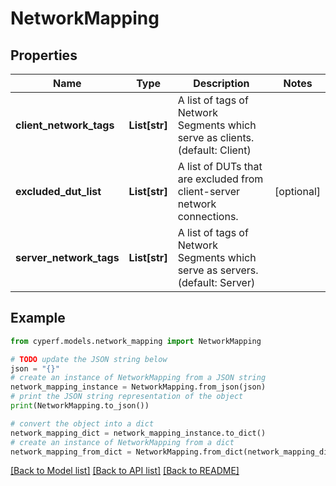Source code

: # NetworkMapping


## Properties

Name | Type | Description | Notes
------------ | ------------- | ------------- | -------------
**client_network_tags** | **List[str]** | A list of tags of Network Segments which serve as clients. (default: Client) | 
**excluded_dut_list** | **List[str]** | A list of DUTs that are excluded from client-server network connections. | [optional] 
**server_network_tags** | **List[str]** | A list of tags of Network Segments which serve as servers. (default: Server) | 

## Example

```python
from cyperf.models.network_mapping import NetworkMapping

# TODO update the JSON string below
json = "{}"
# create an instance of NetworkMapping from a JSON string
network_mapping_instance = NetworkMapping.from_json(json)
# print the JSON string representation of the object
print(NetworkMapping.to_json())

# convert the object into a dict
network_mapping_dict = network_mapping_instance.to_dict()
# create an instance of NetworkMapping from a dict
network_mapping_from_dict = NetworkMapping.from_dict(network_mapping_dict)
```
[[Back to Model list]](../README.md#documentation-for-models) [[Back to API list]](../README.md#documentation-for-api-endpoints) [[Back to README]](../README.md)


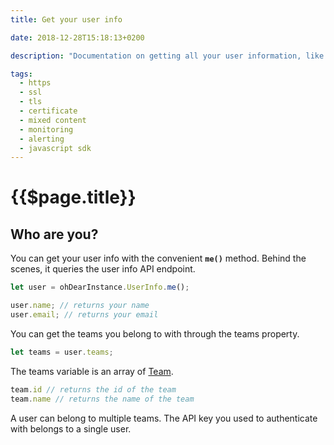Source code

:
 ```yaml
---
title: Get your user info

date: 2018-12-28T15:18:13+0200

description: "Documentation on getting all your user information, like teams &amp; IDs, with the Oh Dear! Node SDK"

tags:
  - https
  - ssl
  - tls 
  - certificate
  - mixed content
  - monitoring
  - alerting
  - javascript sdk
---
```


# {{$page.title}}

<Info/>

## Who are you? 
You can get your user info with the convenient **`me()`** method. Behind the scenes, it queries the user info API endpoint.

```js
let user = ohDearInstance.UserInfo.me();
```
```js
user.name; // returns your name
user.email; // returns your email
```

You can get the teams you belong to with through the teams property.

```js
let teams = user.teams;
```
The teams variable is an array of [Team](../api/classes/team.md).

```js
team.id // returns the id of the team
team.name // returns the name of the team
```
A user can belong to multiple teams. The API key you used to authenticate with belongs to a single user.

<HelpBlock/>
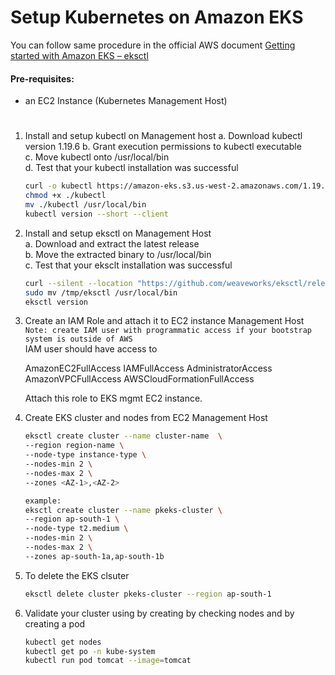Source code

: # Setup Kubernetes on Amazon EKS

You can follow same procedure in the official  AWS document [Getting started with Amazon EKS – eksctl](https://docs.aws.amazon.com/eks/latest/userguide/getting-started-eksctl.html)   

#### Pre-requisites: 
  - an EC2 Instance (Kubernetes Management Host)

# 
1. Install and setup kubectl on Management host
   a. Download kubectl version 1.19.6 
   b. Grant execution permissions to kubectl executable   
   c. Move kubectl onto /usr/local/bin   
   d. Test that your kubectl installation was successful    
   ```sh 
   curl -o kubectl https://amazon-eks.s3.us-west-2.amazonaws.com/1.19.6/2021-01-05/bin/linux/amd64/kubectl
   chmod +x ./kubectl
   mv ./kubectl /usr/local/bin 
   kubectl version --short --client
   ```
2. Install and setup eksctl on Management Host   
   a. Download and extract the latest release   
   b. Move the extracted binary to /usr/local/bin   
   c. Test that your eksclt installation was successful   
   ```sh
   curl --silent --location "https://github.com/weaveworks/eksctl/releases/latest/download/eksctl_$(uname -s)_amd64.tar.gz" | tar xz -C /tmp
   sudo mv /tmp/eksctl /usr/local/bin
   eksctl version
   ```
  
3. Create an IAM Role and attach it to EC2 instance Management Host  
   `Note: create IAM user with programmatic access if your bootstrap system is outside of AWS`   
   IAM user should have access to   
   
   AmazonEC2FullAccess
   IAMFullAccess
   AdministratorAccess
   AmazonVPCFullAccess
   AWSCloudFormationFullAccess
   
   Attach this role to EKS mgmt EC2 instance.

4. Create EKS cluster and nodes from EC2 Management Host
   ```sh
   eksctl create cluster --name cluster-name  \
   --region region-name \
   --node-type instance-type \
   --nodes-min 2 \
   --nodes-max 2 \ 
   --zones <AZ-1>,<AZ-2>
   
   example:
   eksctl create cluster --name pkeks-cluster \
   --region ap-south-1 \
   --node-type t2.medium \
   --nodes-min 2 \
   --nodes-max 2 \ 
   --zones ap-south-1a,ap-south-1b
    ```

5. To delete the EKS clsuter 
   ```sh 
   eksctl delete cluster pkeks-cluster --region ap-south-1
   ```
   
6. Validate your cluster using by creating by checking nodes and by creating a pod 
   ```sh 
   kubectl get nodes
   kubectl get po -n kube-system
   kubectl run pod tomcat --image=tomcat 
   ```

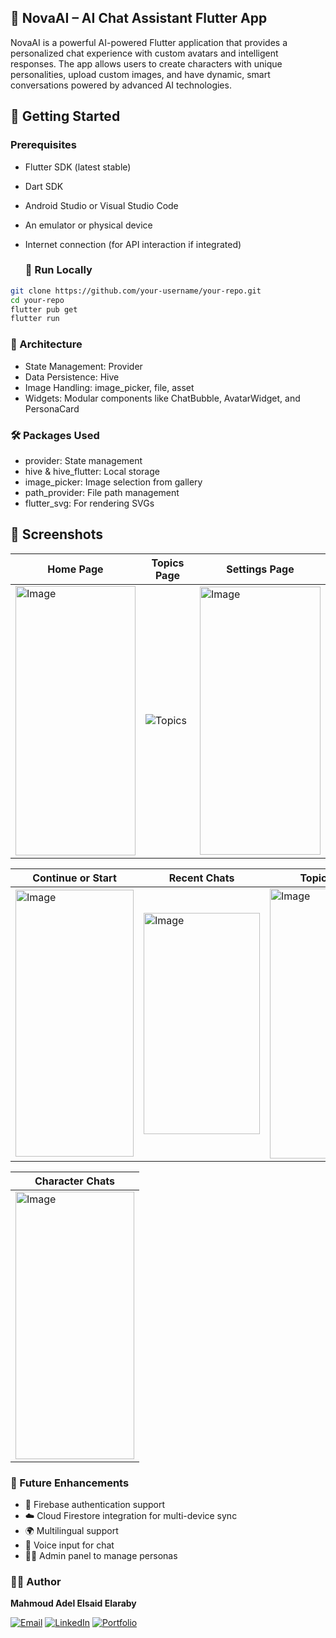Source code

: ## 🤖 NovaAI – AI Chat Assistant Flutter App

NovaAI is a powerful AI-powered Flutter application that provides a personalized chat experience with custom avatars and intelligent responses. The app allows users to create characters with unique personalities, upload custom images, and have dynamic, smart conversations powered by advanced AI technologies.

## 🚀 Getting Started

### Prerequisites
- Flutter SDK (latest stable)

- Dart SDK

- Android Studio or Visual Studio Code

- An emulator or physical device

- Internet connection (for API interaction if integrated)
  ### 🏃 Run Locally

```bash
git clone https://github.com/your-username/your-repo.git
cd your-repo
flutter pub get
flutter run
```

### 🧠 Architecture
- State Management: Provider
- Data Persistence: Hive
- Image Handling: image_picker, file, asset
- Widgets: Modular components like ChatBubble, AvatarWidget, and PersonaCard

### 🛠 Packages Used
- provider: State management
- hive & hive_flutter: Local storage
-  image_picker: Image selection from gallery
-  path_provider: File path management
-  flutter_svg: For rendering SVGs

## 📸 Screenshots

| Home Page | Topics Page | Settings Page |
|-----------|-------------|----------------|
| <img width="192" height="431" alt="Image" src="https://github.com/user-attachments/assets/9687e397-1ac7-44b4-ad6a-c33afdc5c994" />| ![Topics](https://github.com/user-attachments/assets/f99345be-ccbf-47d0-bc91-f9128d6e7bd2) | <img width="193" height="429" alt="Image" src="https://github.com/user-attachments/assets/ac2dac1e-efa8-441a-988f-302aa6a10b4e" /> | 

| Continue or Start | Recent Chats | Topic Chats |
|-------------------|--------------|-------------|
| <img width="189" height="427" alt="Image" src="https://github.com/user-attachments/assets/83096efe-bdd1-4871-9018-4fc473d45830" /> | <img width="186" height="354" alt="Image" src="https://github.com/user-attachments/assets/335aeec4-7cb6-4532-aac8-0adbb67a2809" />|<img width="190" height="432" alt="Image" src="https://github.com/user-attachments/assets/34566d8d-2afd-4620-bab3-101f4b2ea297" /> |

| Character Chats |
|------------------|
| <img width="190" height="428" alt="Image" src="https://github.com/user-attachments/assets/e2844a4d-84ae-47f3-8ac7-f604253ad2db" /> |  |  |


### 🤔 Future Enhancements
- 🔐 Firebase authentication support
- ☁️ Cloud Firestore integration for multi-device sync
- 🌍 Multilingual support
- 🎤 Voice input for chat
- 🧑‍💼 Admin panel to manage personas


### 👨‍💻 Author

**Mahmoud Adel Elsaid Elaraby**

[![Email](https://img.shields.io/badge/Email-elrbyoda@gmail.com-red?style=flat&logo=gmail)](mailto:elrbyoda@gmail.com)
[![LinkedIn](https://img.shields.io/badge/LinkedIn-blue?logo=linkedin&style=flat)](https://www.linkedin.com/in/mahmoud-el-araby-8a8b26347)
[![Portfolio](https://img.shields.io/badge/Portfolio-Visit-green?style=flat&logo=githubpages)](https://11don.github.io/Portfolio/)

> What the exercise asks
Could the entries above be retyped exactly, with the pictures left out?

> Solved problem
Source code

: # NetworkMapping


## Properties

Name | Type | Description | Notes
------------ | ------------- | ------------- | -------------
**client_network_tags** | **List[str]** | A list of tags of Network Segments which serve as clients. (default: Client) | 
**excluded_dut_list** | **List[str]** | A list of DUTs that are excluded from client-server network connections. | [optional] 
**server_network_tags** | **List[str]** | A list of tags of Network Segments which serve as servers. (default: Server) | 

## Example

```python
from cyperf.models.network_mapping import NetworkMapping

# TODO update the JSON string below
json = "{}"
# create an instance of NetworkMapping from a JSON string
network_mapping_instance = NetworkMapping.from_json(json)
# print the JSON string representation of the object
print(NetworkMapping.to_json())

# convert the object into a dict
network_mapping_dict = network_mapping_instance.to_dict()
# create an instance of NetworkMapping from a dict
network_mapping_from_dict = NetworkMapping.from_dict(network_mapping_dict)
```
[[Back to Model list]](../README.md#documentation-for-models) [[Back to API list]](../README.md#documentation-for-api-endpoints) [[Back to README]](../README.md)


Source code

:
 ```yaml
---
title: Get your user info

date: 2018-12-28T15:18:13+0200

description: "Documentation on getting all your user information, like teams &amp; IDs, with the Oh Dear! Node SDK"

tags:
  - https
  - ssl
  - tls 
  - certificate
  - mixed content
  - monitoring
  - alerting
  - javascript sdk
---
```


# {{$page.title}}

<Info/>

## Who are you? 
You can get your user info with the convenient **`me()`** method. Behind the scenes, it queries the user info API endpoint.

```js
let user = ohDearInstance.UserInfo.me();
```
```js
user.name; // returns your name
user.email; // returns your email
```

You can get the teams you belong to with through the teams property.

```js
let teams = user.teams;
```
The teams variable is an array of [Team](../api/classes/team.md).

```js
team.id // returns the id of the team
team.name // returns the name of the team
```
A user can belong to multiple teams. The API key you used to authenticate with belongs to a single user.

<HelpBlock/>
Source code

: # Setup Kubernetes on Amazon EKS

You can follow same procedure in the official  AWS document [Getting started with Amazon EKS – eksctl](https://docs.aws.amazon.com/eks/latest/userguide/getting-started-eksctl.html)   

#### Pre-requisites: 
  - an EC2 Instance (Kubernetes Management Host)

# 
1. Install and setup kubectl on Management host
   a. Download kubectl version 1.19.6 
   b. Grant execution permissions to kubectl executable   
   c. Move kubectl onto /usr/local/bin   
   d. Test that your kubectl installation was successful    
   ```sh 
   curl -o kubectl https://amazon-eks.s3.us-west-2.amazonaws.com/1.19.6/2021-01-05/bin/linux/amd64/kubectl
   chmod +x ./kubectl
   mv ./kubectl /usr/local/bin 
   kubectl version --short --client
   ```
2. Install and setup eksctl on Management Host   
   a. Download and extract the latest release   
   b. Move the extracted binary to /usr/local/bin   
   c. Test that your eksclt installation was successful   
   ```sh
   curl --silent --location "https://github.com/weaveworks/eksctl/releases/latest/download/eksctl_$(uname -s)_amd64.tar.gz" | tar xz -C /tmp
   sudo mv /tmp/eksctl /usr/local/bin
   eksctl version
   ```
  
3. Create an IAM Role and attach it to EC2 instance Management Host  
   `Note: create IAM user with programmatic access if your bootstrap system is outside of AWS`   
   IAM user should have access to   
   
   AmazonEC2FullAccess
   IAMFullAccess
   AdministratorAccess
   AmazonVPCFullAccess
   AWSCloudFormationFullAccess
   
   Attach this role to EKS mgmt EC2 instance.

4. Create EKS cluster and nodes from EC2 Management Host
   ```sh
   eksctl create cluster --name cluster-name  \
   --region region-name \
   --node-type instance-type \
   --nodes-min 2 \
   --nodes-max 2 \ 
   --zones <AZ-1>,<AZ-2>
   
   example:
   eksctl create cluster --name pkeks-cluster \
   --region ap-south-1 \
   --node-type t2.medium \
   --nodes-min 2 \
   --nodes-max 2 \ 
   --zones ap-south-1a,ap-south-1b
    ```

5. To delete the EKS clsuter 
   ```sh 
   eksctl delete cluster pkeks-cluster --region ap-south-1
   ```
   
6. Validate your cluster using by creating by checking nodes and by creating a pod 
   ```sh 
   kubectl get nodes
   kubectl get po -n kube-system
   kubectl run pod tomcat --image=tomcat 
   ```

Source code

: ## 🤖 NovaAI – AI Chat Assistant Flutter App

NovaAI is a powerful AI-powered Flutter application that provides a personalized chat experience with custom avatars and intelligent responses. The app allows users to create characters with unique personalities, upload custom images, and have dynamic, smart conversations powered by advanced AI technologies.

## 🚀 Getting Started

### Prerequisites
- Flutter SDK (latest stable)

- Dart SDK

- Android Studio or Visual Studio Code

- An emulator or physical device

- Internet connection (for API interaction if integrated)
  ### 🏃 Run Locally

```bash
git clone https://github.com/your-username/your-repo.git
cd your-repo
flutter pub get
flutter run
```

### 🧠 Architecture
- State Management: Provider
- Data Persistence: Hive
- Image Handling: image_picker, file, asset
- Widgets: Modular components like ChatBubble, AvatarWidget, and PersonaCard

### 🛠 Packages Used
- provider: State management
- hive & hive_flutter: Local storage
-  image_picker: Image selection from gallery
-  path_provider: File path management
-  flutter_svg: For rendering SVGs

## 📸 Screenshots

| Home Page | Topics Page | Settings Page |
|-----------|-------------|----------------|
| <img width="192" height="431" alt="Image" src="https://github.com/user-attachments/assets/9687e397-1ac7-44b4-ad6a-c33afdc5c994" />| ![Topics](https://github.com/user-attachments/assets/f99345be-ccbf-47d0-bc91-f9128d6e7bd2) | <img width="193" height="429" alt="Image" src="https://github.com/user-attachments/assets/ac2dac1e-efa8-441a-988f-302aa6a10b4e" /> | 

| Continue or Start | Recent Chats | Topic Chats |
|-------------------|--------------|-------------|
| <img width="189" height="427" alt="Image" src="https://github.com/user-attachments/assets/83096efe-bdd1-4871-9018-4fc473d45830" /> | <img width="186" height="354" alt="Image" src="https://github.com/user-attachments/assets/335aeec4-7cb6-4532-aac8-0adbb67a2809" />|<img width="190" height="432" alt="Image" src="https://github.com/user-attachments/assets/34566d8d-2afd-4620-bab3-101f4b2ea297" /> |

| Character Chats |
|------------------|
| <img width="190" height="428" alt="Image" src="https://github.com/user-attachments/assets/e2844a4d-84ae-47f3-8ac7-f604253ad2db" /> |  |  |


### 🤔 Future Enhancements
- 🔐 Firebase authentication support
- ☁️ Cloud Firestore integration for multi-device sync
- 🌍 Multilingual support
- 🎤 Voice input for chat
- 🧑‍💼 Admin panel to manage personas


### 👨‍💻 Author

**Mahmoud Adel Elsaid Elaraby**

[![Email](https://img.shields.io/badge/Email-elrbyoda@gmail.com-red?style=flat&logo=gmail)](mailto:elrbyoda@gmail.com)
[![LinkedIn](https://img.shields.io/badge/LinkedIn-blue?logo=linkedin&style=flat)](https://www.linkedin.com/in/mahmoud-el-araby-8a8b26347)
[![Portfolio](https://img.shields.io/badge/Portfolio-Visit-green?style=flat&logo=githubpages)](https://11don.github.io/Portfolio/)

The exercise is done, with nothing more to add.